Como ele pode ter perdido a mão tão completamente de um dia para o outro? Será que é por estar filmando em uma outra língua? Mas isso não é possível…

É tudo, absolutamente tudo, exageradamente esquisito, estranho, tudo falso, os diálogos, as atuações; todos os atores estão uma oitava acima do tom.
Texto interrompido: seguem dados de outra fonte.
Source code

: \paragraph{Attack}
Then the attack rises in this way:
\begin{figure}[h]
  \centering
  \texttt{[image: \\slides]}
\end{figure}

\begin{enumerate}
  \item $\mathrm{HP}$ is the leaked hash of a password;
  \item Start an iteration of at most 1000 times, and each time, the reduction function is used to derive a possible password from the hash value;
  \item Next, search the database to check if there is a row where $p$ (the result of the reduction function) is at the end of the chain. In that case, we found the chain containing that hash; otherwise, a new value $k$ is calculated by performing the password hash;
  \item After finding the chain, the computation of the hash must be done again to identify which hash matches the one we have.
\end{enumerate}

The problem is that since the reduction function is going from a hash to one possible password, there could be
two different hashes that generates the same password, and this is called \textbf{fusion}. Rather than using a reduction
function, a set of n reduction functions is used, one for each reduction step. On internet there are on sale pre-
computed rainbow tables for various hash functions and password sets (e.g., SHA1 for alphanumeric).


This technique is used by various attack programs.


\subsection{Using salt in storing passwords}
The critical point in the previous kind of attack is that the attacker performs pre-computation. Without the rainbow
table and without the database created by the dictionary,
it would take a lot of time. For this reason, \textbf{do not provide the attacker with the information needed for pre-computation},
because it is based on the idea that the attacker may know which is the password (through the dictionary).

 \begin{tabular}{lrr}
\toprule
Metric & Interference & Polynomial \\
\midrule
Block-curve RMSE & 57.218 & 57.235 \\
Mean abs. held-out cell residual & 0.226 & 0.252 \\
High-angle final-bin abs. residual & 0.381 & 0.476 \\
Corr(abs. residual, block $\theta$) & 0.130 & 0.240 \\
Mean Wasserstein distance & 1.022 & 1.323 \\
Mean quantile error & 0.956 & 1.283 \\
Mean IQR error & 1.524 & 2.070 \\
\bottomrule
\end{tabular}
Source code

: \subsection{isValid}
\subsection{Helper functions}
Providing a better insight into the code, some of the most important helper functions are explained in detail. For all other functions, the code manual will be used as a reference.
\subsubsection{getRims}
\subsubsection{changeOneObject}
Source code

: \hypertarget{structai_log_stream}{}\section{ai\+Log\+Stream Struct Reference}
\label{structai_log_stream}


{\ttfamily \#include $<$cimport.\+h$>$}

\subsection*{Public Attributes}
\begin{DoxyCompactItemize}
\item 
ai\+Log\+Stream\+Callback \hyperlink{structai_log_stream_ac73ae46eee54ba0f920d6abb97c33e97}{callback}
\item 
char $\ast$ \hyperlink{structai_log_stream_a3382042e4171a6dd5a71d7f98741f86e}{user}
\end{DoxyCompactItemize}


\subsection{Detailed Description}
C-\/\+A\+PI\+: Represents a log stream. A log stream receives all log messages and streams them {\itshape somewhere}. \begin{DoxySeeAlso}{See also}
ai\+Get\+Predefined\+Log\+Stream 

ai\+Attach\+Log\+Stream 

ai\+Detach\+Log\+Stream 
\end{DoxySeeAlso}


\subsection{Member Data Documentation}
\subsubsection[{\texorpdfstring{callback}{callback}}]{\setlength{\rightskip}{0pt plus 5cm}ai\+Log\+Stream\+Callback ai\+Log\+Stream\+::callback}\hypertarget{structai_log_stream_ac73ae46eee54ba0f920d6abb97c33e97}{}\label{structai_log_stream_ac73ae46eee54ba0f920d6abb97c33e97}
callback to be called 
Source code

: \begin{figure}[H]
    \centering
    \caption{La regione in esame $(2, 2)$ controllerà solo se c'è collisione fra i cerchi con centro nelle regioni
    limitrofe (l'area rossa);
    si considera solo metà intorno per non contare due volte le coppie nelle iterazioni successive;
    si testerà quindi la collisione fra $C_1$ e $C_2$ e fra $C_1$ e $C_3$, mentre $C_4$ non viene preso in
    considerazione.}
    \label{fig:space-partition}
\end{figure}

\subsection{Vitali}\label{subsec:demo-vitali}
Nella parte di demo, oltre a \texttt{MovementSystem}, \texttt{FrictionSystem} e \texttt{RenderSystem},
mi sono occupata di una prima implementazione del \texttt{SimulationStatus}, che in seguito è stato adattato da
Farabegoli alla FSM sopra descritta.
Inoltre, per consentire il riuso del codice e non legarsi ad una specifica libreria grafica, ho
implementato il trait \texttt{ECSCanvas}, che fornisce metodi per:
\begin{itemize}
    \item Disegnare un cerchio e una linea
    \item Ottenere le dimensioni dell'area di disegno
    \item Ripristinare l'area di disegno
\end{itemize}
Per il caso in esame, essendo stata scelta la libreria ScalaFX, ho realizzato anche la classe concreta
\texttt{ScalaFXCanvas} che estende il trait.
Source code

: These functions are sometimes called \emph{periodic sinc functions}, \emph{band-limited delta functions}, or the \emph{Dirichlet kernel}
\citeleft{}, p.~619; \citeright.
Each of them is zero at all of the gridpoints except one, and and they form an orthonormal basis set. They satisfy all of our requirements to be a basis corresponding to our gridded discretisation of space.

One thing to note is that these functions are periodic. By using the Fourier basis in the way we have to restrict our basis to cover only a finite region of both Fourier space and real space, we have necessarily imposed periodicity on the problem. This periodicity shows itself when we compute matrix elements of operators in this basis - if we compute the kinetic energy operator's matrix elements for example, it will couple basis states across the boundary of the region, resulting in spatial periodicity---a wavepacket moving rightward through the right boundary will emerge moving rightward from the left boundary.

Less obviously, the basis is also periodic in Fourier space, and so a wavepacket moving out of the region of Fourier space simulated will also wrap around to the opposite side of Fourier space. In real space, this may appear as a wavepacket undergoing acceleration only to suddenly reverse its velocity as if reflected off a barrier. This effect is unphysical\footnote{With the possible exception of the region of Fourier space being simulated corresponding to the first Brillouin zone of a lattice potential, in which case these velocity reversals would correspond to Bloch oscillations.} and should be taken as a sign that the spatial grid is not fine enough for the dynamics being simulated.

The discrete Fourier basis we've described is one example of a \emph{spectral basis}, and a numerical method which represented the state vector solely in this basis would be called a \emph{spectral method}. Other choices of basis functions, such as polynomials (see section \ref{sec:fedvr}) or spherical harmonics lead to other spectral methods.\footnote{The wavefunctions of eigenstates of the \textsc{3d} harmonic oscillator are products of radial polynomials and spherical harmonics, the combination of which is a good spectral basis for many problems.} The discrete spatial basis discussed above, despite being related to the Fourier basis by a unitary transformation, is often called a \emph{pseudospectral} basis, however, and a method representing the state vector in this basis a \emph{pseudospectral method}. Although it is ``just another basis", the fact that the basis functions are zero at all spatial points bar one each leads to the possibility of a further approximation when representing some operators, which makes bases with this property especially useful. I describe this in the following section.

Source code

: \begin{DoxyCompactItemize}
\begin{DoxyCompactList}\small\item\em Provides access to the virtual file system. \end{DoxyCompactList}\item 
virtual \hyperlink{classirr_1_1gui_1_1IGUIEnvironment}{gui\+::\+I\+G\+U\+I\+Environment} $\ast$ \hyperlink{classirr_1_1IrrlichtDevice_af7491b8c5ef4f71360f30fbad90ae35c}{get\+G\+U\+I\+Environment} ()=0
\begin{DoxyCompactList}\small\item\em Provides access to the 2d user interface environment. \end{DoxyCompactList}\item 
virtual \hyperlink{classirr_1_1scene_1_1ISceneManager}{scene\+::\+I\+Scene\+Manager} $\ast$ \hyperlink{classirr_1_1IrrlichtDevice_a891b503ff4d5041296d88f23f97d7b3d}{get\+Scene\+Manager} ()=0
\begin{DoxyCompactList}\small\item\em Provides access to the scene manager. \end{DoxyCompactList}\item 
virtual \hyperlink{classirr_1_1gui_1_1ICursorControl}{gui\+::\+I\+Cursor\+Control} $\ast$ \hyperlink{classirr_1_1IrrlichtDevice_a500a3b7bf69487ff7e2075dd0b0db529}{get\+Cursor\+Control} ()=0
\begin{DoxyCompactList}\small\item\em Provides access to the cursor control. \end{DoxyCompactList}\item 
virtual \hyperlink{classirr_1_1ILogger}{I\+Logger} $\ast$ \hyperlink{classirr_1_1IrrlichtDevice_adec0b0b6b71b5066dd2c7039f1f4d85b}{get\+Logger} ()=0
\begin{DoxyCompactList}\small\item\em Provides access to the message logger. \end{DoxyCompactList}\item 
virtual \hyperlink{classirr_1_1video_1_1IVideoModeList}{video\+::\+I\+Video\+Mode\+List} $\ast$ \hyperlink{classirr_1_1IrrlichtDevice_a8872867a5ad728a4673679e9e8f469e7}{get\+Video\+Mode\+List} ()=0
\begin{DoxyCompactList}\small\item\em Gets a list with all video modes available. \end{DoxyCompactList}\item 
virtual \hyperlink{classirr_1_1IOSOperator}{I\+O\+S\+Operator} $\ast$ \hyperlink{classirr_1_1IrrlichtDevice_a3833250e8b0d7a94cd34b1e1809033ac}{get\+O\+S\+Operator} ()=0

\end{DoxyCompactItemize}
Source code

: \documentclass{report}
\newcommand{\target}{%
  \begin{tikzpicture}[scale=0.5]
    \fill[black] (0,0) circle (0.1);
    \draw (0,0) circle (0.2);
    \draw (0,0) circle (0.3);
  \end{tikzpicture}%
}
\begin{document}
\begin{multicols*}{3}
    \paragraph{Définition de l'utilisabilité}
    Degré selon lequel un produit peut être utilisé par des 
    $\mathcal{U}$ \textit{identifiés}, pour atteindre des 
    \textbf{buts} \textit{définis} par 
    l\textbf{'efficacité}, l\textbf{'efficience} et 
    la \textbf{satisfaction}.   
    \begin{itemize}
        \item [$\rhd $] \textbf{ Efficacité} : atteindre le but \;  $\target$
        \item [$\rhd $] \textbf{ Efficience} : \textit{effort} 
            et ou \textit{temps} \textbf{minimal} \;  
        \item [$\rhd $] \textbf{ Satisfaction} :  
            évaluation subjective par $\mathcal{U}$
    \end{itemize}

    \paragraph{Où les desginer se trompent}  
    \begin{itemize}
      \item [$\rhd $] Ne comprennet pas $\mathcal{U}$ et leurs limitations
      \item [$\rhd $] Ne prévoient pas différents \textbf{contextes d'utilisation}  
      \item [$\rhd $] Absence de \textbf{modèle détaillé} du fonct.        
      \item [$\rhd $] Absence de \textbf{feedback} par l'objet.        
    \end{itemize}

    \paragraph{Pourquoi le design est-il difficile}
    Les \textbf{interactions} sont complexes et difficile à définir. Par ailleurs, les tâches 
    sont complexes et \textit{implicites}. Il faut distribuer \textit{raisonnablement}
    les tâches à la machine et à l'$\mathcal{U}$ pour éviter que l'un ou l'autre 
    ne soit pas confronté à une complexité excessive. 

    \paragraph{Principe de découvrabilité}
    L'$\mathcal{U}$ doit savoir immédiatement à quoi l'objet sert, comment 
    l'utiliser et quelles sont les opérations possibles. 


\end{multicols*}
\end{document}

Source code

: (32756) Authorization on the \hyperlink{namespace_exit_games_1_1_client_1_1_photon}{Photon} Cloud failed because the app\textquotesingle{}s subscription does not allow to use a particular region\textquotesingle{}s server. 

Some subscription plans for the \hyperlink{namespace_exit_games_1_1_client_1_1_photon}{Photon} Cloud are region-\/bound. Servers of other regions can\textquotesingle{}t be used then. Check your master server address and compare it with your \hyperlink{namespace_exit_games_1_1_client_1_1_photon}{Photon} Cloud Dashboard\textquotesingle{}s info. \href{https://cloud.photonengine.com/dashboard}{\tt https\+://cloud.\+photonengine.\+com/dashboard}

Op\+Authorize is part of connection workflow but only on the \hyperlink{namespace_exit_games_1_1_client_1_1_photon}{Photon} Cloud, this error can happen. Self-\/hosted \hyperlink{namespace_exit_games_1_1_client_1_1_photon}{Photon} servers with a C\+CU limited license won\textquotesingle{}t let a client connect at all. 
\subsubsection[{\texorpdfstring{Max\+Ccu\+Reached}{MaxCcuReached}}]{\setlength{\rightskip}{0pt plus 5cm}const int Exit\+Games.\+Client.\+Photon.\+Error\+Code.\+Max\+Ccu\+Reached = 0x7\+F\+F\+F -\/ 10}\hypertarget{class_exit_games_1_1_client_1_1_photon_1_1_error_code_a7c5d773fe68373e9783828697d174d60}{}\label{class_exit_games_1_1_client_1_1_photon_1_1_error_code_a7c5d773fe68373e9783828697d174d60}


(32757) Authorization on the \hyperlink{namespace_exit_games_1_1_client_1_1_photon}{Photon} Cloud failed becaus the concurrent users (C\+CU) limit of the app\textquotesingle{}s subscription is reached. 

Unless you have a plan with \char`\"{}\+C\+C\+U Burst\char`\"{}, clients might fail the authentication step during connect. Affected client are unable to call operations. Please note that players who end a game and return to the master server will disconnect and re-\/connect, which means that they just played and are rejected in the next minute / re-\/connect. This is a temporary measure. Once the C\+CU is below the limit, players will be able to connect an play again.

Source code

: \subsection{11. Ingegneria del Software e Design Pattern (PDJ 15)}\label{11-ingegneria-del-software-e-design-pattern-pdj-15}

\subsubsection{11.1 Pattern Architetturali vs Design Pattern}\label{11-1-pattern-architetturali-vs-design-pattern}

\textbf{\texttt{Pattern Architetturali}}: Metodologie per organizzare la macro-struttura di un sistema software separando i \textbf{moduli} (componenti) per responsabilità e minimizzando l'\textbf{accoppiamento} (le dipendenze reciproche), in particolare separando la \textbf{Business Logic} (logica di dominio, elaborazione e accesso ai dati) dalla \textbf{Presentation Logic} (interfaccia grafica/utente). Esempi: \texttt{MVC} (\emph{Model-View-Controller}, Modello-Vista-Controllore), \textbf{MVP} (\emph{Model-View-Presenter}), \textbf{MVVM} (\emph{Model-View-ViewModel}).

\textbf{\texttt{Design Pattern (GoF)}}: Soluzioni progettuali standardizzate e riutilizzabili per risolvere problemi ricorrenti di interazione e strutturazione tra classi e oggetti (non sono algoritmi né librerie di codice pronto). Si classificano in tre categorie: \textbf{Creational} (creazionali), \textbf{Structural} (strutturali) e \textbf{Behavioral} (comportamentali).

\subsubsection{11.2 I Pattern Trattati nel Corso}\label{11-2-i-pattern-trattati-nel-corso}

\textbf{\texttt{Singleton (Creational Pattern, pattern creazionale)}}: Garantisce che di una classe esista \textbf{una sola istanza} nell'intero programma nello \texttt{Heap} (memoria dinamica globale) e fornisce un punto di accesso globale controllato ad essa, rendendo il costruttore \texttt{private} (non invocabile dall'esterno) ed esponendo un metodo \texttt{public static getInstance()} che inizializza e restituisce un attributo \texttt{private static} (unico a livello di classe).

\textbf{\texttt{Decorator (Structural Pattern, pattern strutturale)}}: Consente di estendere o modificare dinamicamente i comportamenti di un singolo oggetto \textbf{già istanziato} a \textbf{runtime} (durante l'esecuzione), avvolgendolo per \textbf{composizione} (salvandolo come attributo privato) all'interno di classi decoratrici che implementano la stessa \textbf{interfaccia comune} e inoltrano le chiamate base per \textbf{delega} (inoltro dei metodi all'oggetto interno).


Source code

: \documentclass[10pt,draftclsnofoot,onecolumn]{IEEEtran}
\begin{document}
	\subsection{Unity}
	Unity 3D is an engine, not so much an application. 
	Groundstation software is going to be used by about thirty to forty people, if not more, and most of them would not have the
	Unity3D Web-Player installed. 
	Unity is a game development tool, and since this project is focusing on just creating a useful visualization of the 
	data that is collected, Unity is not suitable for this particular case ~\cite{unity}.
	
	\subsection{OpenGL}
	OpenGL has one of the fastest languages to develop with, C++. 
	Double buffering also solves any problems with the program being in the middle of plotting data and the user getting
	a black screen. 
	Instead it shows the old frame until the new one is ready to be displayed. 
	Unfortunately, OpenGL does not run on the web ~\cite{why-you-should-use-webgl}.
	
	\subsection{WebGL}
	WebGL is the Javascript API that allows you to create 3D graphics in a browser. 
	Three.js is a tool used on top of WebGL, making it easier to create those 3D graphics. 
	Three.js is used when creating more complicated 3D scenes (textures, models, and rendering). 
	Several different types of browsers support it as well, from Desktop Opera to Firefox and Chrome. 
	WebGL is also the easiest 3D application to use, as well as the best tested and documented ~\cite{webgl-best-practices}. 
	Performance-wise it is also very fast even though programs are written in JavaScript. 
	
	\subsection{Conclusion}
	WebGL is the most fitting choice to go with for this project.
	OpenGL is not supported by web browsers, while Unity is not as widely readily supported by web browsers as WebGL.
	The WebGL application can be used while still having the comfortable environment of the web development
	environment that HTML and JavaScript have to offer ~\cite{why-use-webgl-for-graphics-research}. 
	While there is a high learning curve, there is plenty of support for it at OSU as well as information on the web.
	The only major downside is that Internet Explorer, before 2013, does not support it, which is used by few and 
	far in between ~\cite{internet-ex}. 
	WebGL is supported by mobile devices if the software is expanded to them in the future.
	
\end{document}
Olha, é tudo tão estranhamente ruim, ou pessimamente estranho, que não é fácil descrever, mas vou tentar.

A ação se passa numa cidadezinha do interior da Inglaterra, início do século XX; Angel, a personagem central, nome do filme, é interpretada por Romola Garai, que esteve recentemente em Desejo e Reparação/Atonement – ela é a segunda atriz a fazer o personagem de Briony, quando ela está com 17, 18 anos. E ela está uma oitava acima, está over, exagerada, fala alto, frases sem propósito, como se fossem de literatura barata, sua expressão não é nada natural – como é possível?

Bem, vou tentar descrever o que se passa na tela.

Então temos que Angel é uma adolescente pobre – não miserável, mas pobre; o pai morto deixou para a mãe uma vendinha, uma quitanda, na pequena cidade, e as duas vivem no andar em cima da loja. A tia de Angel trabalha como empregada na mansão mais imponente do lugar, chamada Paradise; tá bom, todos sabemos que as grandes propriedades inglesas têm nome, mas Paradise…

Angel sonha em morar em Paradise. Sonha em ser uma grande escritora, famosíssima, respeitadíssima, riquíssima. Escreve sem parar em caderninhos que envia para uma editora em Londres – escreve fantásticas histórias de grandes amores, com um texto da mais deslavada subliteratura. Não lê ninguém para se inspirar; tira tudo da própria imaginação.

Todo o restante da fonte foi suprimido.